◆ **DATA IN THIS EXERCISE**:
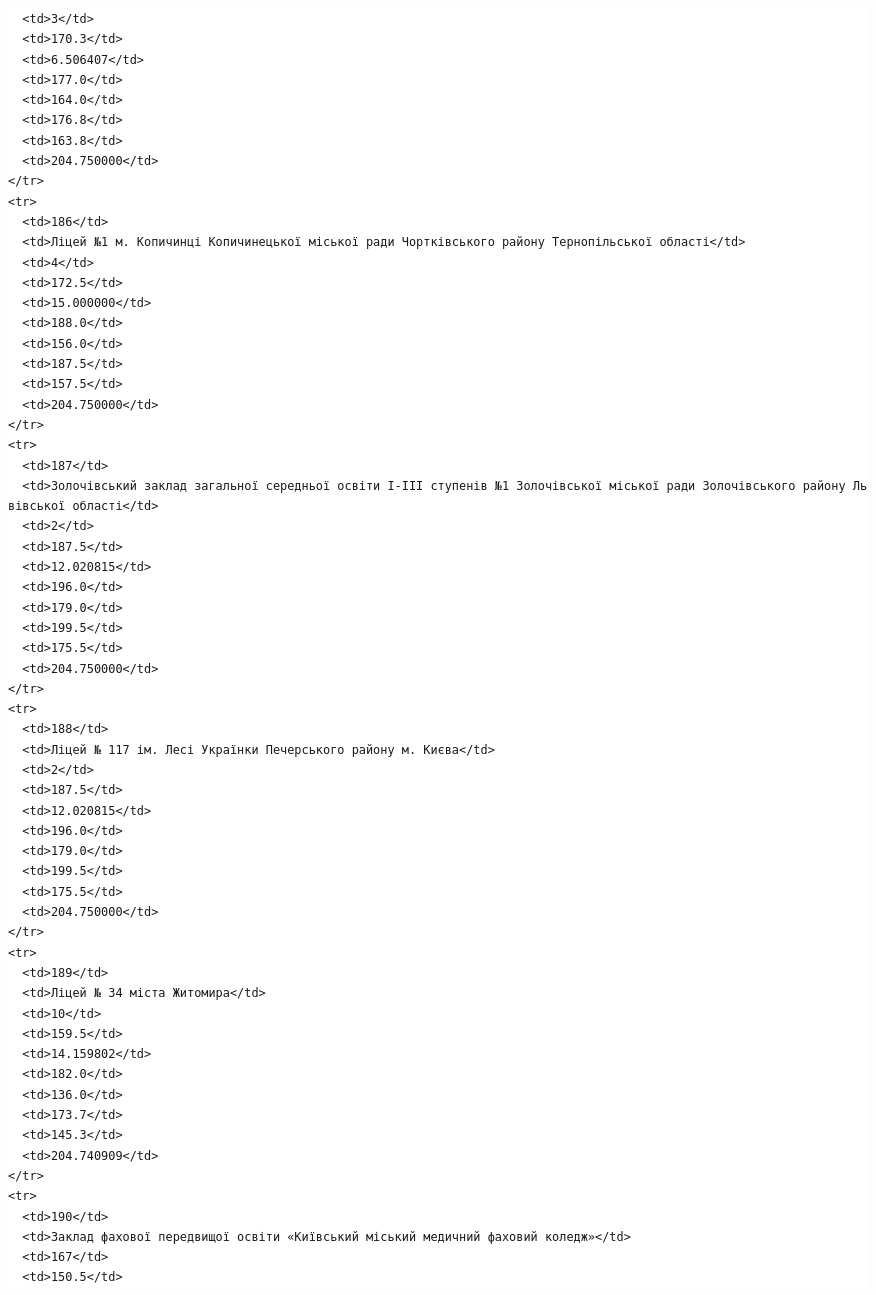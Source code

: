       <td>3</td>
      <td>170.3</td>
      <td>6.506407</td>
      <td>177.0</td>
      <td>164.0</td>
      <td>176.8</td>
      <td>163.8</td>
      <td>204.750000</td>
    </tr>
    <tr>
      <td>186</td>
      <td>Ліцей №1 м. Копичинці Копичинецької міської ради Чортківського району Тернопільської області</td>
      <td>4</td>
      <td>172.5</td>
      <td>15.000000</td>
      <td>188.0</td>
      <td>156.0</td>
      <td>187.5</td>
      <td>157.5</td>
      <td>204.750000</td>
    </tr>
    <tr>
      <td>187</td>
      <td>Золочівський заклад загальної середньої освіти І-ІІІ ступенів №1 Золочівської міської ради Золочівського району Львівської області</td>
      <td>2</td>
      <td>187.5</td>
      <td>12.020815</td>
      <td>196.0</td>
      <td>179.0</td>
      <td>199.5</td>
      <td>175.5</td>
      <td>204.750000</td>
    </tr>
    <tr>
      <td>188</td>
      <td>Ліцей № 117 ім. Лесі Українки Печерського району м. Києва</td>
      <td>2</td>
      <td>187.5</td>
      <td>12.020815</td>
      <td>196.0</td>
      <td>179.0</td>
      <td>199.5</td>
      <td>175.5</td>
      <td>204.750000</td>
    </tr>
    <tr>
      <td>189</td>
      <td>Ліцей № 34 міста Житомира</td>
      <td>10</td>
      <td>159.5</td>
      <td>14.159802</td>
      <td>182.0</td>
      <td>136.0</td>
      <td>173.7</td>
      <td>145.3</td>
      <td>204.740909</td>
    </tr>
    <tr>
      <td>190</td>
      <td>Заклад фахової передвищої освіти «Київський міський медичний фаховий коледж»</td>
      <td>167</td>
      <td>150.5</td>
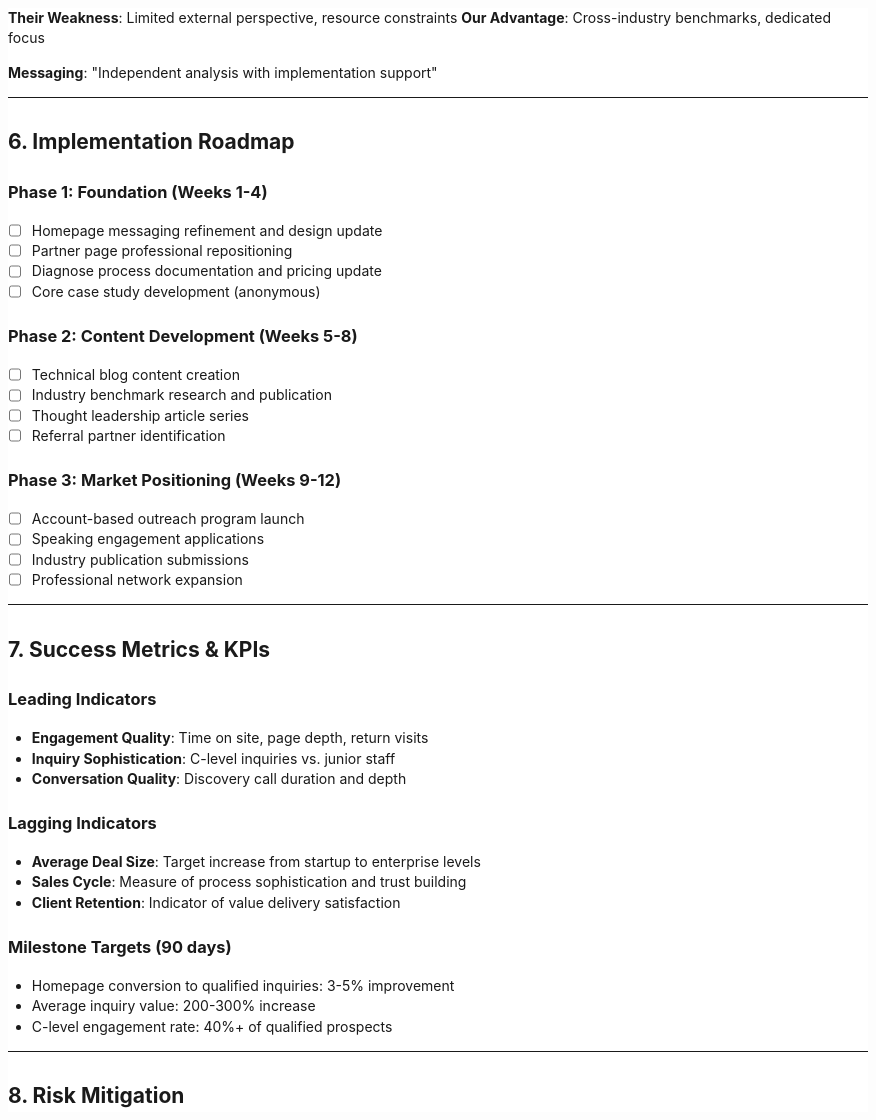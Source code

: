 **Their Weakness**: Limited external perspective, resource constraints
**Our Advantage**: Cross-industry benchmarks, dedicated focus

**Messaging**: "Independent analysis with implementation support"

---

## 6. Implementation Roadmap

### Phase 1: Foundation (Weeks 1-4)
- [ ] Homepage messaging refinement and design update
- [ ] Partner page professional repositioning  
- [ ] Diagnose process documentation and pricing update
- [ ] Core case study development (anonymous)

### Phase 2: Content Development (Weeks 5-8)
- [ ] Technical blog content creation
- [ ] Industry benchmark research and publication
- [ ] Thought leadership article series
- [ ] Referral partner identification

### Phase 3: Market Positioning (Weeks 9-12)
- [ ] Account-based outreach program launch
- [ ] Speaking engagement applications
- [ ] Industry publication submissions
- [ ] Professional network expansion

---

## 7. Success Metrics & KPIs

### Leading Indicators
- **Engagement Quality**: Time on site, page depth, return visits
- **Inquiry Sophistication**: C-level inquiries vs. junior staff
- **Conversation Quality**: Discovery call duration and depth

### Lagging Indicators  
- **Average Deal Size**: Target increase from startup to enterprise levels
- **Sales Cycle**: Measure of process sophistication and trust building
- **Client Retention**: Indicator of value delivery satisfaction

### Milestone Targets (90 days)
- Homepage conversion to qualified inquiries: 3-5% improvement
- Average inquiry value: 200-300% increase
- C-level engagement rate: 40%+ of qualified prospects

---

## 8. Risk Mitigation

◆ **TASK ITEM**: Provide an exact copy of only the lines from the beginning of the entries through the line containing "<td>157.5</td>", both ends included, with no pictures.

◆ **SOLUTION TO THIS PROBLEM**:
Source code

:       <td>3</td>
      <td>170.3</td>
      <td>6.506407</td>
      <td>177.0</td>
      <td>164.0</td>
      <td>176.8</td>
      <td>163.8</td>
      <td>204.750000</td>
    </tr>
    <tr>
      <td>186</td>
      <td>Ліцей №1 м. Копичинці Копичинецької міської ради Чортківського району Тернопільської області</td>
      <td>4</td>
      <td>172.5</td>
      <td>15.000000</td>
      <td>188.0</td>
      <td>156.0</td>
      <td>187.5</td>
      <td>157.5</td>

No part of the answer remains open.